• Task to complete:
For this exercise, return exactly the lines of the material below that begin at the one with "servicios de MarketLens." and stop after the one with "Los instrumentos de".

• Provided records:
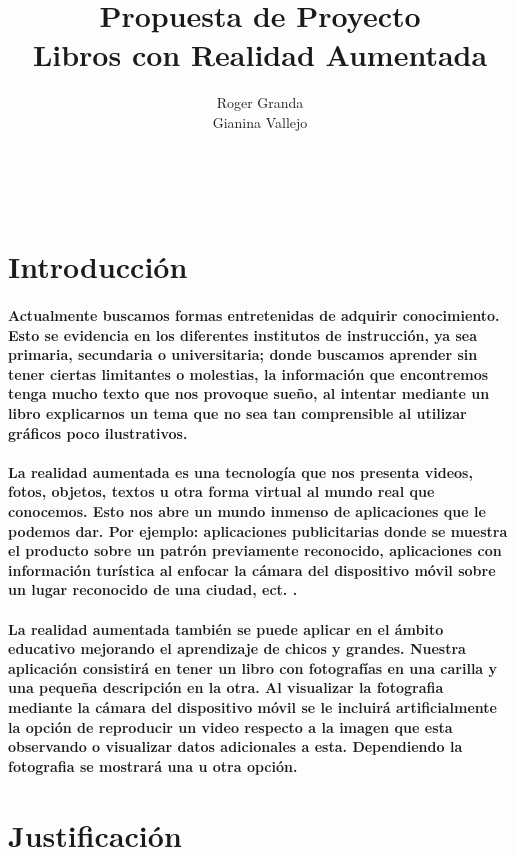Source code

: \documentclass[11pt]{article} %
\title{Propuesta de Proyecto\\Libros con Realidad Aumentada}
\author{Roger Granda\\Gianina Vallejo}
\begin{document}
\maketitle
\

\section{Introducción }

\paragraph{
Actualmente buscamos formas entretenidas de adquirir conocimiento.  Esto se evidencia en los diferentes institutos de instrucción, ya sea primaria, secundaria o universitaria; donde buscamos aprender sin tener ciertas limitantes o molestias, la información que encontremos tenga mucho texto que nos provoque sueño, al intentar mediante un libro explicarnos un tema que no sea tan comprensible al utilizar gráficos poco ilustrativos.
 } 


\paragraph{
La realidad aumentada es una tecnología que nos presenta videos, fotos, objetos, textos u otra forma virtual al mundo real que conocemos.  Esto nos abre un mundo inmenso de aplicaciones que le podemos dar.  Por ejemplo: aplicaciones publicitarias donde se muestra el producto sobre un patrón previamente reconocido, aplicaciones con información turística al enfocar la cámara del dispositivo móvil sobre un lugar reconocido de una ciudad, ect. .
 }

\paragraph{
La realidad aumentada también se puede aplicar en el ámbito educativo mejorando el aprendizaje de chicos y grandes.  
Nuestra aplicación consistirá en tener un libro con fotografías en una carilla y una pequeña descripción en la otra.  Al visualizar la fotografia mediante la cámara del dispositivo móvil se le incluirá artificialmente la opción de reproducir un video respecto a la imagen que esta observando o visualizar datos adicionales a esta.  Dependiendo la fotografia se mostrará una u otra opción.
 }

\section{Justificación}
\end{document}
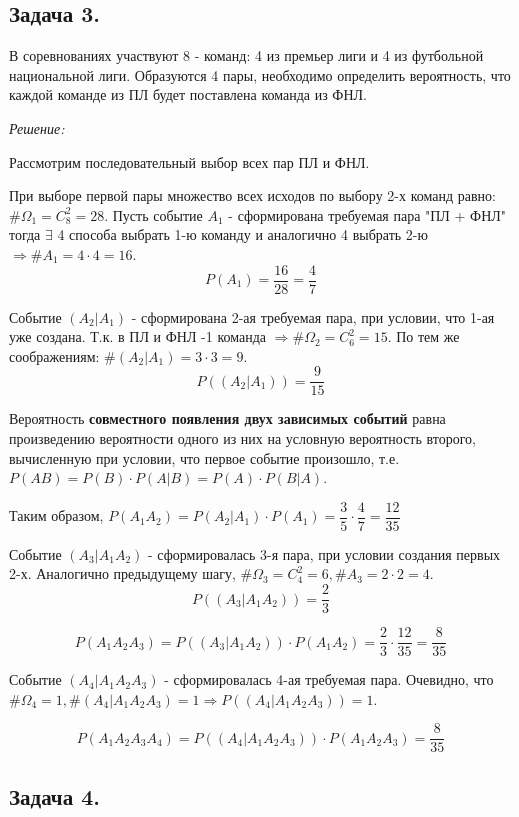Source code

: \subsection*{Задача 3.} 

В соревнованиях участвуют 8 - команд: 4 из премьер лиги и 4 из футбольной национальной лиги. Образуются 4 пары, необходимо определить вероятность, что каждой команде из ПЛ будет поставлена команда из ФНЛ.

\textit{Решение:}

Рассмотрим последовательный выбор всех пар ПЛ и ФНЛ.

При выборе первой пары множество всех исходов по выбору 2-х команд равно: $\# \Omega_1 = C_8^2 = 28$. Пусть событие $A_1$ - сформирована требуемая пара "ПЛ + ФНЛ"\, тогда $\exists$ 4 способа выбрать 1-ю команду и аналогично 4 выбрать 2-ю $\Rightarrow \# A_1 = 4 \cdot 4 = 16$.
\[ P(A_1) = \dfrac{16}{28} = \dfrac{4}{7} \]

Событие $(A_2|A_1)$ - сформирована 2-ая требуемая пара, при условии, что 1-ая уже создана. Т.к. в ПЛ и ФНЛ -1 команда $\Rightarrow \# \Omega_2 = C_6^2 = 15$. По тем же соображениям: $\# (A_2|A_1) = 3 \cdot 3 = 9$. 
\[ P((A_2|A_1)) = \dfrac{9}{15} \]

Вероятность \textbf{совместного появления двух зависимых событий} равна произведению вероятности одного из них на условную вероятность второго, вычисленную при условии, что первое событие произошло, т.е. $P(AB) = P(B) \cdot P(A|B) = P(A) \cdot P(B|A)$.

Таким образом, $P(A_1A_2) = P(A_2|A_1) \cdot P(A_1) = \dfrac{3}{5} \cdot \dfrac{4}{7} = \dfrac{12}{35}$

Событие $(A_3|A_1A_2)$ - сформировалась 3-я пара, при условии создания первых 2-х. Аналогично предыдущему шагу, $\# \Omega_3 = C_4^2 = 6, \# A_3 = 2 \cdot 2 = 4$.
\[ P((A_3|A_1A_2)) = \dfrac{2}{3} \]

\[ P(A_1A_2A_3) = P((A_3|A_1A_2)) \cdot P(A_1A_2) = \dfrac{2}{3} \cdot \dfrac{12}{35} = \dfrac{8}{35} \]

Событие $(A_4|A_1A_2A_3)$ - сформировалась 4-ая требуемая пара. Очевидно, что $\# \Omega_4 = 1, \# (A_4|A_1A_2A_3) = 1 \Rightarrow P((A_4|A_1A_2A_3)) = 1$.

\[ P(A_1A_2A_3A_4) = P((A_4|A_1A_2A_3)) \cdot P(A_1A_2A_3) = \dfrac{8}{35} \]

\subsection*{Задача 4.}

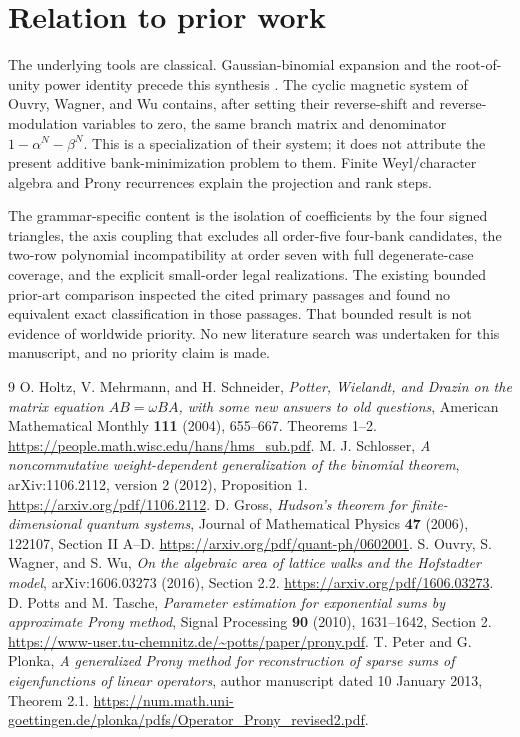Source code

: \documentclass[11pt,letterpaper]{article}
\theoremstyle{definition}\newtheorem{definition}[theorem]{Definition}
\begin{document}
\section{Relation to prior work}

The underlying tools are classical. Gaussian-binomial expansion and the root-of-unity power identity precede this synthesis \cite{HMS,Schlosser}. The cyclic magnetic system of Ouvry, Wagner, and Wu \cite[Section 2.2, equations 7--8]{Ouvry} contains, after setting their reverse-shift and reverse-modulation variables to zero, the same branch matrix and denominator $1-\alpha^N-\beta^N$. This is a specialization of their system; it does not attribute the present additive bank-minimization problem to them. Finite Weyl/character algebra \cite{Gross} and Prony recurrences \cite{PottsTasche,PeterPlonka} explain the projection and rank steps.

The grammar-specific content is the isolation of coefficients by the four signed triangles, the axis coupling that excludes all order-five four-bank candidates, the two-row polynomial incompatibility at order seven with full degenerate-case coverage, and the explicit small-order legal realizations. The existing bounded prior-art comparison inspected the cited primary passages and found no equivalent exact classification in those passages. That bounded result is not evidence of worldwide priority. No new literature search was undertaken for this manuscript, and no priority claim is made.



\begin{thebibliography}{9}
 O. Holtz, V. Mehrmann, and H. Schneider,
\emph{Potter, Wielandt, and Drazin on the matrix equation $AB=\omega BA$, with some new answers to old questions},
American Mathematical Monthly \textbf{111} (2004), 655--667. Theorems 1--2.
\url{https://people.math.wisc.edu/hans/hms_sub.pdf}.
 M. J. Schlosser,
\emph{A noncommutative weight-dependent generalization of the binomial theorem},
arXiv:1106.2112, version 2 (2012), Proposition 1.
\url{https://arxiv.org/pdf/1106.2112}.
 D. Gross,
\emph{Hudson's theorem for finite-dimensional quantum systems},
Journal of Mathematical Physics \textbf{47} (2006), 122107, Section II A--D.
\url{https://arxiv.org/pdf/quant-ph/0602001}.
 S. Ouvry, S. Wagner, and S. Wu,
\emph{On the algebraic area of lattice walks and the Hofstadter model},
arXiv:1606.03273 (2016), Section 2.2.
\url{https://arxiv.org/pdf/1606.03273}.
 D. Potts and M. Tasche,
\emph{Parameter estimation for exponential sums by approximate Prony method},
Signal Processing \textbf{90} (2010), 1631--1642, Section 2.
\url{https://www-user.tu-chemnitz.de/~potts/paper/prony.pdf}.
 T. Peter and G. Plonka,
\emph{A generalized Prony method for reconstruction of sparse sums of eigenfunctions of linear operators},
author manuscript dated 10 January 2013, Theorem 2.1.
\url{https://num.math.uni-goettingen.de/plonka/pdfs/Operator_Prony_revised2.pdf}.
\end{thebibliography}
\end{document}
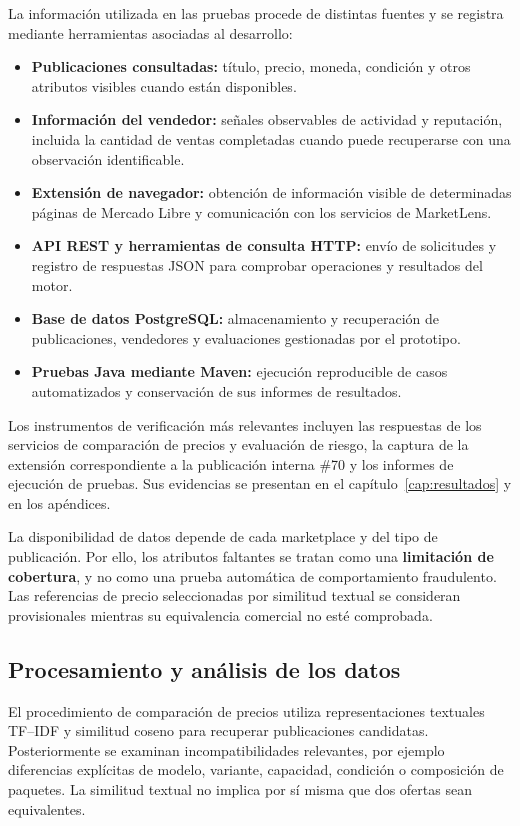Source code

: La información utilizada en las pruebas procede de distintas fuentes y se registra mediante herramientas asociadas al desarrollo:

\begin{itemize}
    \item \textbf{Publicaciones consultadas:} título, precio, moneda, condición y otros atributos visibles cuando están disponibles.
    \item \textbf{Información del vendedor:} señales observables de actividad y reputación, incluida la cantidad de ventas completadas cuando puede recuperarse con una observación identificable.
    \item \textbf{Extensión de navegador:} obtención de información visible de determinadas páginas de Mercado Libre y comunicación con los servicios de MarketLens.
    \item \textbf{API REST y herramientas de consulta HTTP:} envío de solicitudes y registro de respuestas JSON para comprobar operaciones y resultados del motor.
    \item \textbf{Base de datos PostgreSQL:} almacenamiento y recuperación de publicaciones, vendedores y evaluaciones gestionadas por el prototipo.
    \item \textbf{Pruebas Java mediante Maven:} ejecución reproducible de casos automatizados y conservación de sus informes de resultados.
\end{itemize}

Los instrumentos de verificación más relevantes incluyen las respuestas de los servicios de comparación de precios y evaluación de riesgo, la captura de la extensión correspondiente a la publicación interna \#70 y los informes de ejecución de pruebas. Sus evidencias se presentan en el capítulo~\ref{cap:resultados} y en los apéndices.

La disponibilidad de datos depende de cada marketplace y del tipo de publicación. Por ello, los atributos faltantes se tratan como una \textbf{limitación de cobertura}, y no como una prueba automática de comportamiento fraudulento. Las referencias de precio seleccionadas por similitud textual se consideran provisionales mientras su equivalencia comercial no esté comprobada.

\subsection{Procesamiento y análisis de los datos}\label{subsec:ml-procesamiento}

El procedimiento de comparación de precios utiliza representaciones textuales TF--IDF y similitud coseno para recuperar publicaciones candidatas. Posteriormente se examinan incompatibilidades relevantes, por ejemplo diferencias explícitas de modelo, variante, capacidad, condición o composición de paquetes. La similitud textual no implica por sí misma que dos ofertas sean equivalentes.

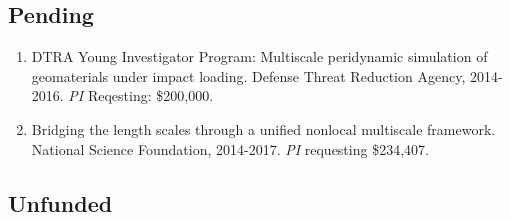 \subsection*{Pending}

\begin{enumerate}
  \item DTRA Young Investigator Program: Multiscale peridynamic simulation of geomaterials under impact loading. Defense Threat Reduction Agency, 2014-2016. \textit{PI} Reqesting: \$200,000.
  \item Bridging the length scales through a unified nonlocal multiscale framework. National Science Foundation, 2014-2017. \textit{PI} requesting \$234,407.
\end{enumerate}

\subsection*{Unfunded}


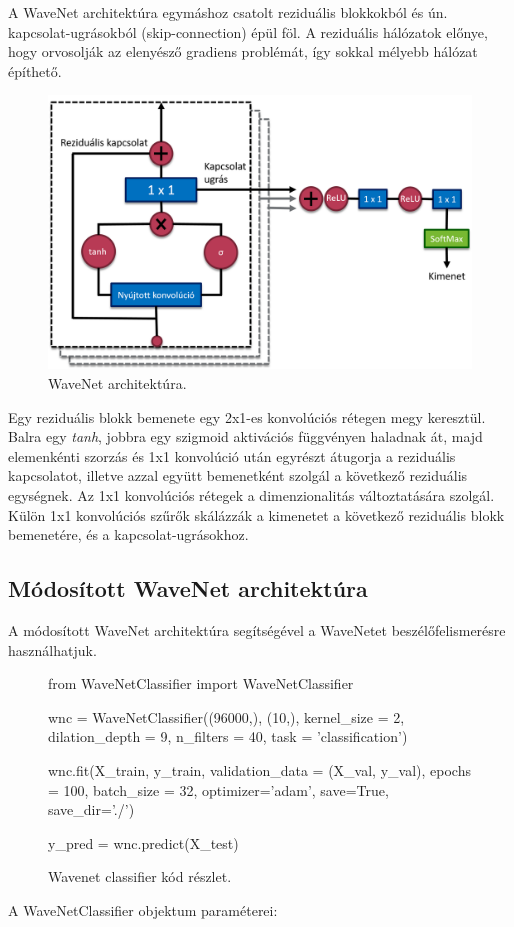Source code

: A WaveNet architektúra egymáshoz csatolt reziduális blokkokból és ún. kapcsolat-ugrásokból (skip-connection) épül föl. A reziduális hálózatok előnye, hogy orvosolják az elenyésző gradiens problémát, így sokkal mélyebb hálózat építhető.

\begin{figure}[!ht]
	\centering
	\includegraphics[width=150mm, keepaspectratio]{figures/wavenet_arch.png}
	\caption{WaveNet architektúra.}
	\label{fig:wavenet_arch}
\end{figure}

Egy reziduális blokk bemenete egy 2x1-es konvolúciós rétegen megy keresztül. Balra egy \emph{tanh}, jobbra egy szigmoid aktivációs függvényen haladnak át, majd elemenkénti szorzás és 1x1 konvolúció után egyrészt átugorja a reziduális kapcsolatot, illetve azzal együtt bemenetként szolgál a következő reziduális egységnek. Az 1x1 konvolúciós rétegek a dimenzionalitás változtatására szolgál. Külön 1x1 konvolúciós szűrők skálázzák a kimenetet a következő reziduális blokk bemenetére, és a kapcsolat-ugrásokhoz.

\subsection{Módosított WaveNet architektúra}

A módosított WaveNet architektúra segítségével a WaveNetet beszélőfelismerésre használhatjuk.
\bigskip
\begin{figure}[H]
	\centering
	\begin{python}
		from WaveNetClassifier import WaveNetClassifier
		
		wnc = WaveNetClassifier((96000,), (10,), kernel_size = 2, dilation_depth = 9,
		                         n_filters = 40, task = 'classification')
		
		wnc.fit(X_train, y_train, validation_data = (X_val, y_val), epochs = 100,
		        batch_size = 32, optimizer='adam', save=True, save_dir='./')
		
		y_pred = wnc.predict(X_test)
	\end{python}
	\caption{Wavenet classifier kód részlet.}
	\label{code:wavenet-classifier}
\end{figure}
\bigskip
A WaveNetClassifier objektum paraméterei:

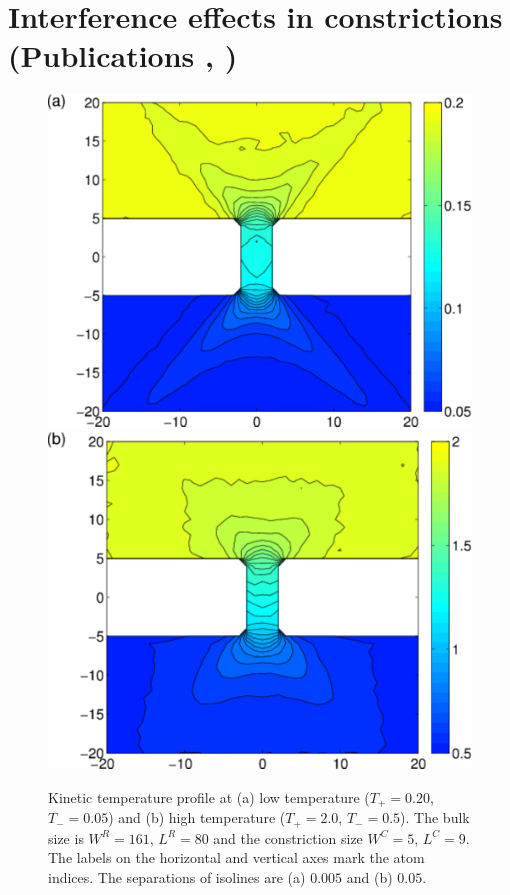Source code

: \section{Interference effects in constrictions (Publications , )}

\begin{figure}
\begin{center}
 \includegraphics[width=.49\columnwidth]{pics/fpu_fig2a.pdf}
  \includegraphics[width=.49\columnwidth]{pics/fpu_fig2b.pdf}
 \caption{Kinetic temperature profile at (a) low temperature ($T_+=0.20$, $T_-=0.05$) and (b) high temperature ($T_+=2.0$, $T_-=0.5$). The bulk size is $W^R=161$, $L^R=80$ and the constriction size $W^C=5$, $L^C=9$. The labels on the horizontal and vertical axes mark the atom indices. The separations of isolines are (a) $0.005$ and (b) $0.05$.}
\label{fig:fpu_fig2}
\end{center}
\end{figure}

• Written response:
    \item \textbf{Extensión de navegador:} obtención de información visible de determinadas páginas de Mercado Libre y comunicación con los servicios de MarketLens.
    \item \textbf{API REST y herramientas de consulta HTTP:} envío de solicitudes y registro de respuestas JSON para comprobar operaciones y resultados del motor.
    \item \textbf{Base de datos PostgreSQL:} almacenamiento y recuperación de publicaciones, vendedores y evaluaciones gestionadas por el prototipo.
    \item \textbf{Pruebas Java mediante Maven:} ejecución reproducible de casos automatizados y conservación de sus informes de resultados.
\end{itemize}

Los instrumentos de verificación más relevantes incluyen las respuestas de los servicios de comparación de precios y evaluación de riesgo, la captura de la extensión correspondiente a la publicación interna \#70 y los informes de ejecución de pruebas. Sus evidencias se presentan en el capítulo~\ref{cap:resultados} y en los apéndices.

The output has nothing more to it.